The legislature's failure to enact a tax on natural-gas production is a direct result of Pennsylvania's broken campaign-finance system.
Back in June, leaders in the House and Senate, Republicans and Democrats, pledged in writing to approve a tax on methane production by Oct. 1. Pennsylvania is the only gas-producing state without the tax, and the revenue would help communities pay for the environmental impact of the drilling boom.
It's almost November, and legislators have adjourned without enacting the tax. The gas industry got what it paid for in Harrisburg.
State legislators refuse to set reasonable limits on campaign donations in Pennsylvania. And their weasel-like performance on the gas tax is a perfect example of why they resist campaign reform.
As the debate over the tax dragged on in this election year, the gas industry pumped hefty donations into the campaigns of friendly legislators. Few states allow companies or individuals to donate $25,000 or even $250,000 to a candidate's campaign. But Pennsylvania welcomes the cash.
And so Senate President Pro Tem Joseph Scarnati (R., Jefferson) has amassed at least $143,000 in campaign donations from the industry. The Senate GOP never even held a vote on a tax proposal. When Scarnati's team left town, it was considering a tax that would have been among the lowest in the nation.

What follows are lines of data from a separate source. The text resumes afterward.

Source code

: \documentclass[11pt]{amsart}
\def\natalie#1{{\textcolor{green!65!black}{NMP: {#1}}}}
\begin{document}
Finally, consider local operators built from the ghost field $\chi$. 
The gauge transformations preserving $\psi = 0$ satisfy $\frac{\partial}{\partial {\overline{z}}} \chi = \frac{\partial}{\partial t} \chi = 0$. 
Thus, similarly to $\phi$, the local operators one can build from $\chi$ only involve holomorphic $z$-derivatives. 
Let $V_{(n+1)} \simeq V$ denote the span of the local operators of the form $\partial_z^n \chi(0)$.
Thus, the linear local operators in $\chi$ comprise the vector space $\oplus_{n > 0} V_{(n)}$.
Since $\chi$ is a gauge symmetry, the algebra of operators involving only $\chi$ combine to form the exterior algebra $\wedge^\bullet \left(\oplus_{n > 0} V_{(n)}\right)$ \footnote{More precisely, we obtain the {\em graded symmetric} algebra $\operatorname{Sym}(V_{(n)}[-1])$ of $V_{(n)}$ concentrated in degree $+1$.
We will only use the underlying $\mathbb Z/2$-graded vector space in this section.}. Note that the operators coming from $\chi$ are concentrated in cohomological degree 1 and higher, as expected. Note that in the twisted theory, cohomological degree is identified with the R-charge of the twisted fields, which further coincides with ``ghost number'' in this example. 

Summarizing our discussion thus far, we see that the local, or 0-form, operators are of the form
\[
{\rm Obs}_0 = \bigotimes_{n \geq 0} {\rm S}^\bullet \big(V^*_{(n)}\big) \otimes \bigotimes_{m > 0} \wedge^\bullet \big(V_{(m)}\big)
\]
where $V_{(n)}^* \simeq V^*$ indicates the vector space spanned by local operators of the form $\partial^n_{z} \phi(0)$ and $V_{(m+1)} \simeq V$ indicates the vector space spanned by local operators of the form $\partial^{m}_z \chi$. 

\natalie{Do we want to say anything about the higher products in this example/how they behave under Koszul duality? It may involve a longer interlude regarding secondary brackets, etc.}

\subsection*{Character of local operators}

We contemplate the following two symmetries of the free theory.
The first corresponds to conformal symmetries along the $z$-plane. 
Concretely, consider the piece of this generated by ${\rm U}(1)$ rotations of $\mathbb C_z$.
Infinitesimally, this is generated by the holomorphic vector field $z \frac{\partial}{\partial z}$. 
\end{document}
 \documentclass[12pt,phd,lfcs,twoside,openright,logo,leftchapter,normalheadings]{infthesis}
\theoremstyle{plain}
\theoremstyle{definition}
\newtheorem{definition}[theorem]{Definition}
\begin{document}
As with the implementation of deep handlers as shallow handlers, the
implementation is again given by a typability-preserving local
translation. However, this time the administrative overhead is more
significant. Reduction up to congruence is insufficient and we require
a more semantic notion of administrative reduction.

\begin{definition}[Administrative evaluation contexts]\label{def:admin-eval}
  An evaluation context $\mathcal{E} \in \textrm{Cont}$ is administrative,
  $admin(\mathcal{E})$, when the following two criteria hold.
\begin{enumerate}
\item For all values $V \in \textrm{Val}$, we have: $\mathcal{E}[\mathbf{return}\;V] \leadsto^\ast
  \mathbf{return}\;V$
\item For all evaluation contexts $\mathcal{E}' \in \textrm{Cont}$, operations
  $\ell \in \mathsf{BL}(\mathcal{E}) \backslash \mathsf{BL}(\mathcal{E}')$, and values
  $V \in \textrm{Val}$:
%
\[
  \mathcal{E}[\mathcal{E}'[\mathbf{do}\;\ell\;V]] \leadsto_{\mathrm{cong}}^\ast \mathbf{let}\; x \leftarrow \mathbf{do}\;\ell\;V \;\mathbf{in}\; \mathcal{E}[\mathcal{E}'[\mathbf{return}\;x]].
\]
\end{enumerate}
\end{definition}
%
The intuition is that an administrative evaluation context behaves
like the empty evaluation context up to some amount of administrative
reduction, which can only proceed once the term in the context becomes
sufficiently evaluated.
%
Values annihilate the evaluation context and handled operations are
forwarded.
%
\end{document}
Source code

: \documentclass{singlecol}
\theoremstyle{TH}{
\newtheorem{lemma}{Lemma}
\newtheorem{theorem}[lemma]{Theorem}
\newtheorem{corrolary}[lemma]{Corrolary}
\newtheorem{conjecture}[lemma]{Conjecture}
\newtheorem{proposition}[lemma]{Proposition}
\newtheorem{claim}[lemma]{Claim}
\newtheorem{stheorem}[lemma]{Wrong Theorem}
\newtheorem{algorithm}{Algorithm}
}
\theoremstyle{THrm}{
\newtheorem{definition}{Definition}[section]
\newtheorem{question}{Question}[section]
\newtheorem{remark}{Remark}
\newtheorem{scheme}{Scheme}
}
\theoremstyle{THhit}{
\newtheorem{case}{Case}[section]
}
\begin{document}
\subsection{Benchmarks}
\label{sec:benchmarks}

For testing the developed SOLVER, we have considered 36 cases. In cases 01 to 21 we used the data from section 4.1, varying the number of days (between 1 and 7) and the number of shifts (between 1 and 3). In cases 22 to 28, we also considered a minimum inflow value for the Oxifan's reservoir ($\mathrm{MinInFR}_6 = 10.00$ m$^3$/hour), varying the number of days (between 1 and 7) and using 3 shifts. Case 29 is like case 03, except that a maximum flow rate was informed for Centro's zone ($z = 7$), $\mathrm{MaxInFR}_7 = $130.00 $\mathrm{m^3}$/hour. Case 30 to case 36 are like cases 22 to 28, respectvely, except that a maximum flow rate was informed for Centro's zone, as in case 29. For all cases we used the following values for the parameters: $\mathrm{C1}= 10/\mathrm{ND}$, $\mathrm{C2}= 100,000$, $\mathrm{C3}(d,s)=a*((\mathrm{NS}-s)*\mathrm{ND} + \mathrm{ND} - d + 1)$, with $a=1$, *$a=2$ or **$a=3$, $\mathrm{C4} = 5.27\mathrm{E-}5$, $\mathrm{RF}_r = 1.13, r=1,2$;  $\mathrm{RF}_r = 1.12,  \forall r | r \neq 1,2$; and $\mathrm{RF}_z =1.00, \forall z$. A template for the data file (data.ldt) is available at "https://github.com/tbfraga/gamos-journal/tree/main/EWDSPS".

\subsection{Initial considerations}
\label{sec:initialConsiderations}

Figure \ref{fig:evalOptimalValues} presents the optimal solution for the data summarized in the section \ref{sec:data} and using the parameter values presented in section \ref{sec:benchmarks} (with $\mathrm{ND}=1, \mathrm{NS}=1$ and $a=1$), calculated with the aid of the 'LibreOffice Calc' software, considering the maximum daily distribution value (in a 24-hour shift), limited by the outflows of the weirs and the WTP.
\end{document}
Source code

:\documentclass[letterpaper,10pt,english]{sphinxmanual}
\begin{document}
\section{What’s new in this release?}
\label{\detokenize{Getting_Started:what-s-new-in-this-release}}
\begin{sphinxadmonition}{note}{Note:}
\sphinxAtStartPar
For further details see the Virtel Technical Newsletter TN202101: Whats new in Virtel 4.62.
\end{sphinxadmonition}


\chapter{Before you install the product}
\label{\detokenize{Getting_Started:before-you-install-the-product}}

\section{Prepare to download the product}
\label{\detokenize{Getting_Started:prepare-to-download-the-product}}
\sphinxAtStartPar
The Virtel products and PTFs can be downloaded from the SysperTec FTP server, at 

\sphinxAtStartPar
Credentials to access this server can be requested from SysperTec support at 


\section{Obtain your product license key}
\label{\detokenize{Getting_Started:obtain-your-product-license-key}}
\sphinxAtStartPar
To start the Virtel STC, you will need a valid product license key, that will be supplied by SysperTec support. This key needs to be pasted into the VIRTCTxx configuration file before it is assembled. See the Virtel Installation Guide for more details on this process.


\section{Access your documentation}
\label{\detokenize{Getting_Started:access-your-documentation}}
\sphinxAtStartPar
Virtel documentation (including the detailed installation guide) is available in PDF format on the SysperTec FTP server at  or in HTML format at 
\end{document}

If Republican Tom Corbett is elected governor in November, the tax issue will be dead for at least four more years. He opposes the production tax and has accepted more than $700,000 from an industry hoping he wins. Democrat Dan Onorato, who has received far less from gas drillers, wants to impose a production tax.
The Democratic-led House did approve a tax on drillers, but helped doom the effort to failure. Although Democrats had since June to work on the proposal, they didn't approve a bill until a couple of days before the Oct. 1 deadline. And their bill called for one of the highest gas taxes in the nation, a feature they knew would be dead on arrival in the Senate.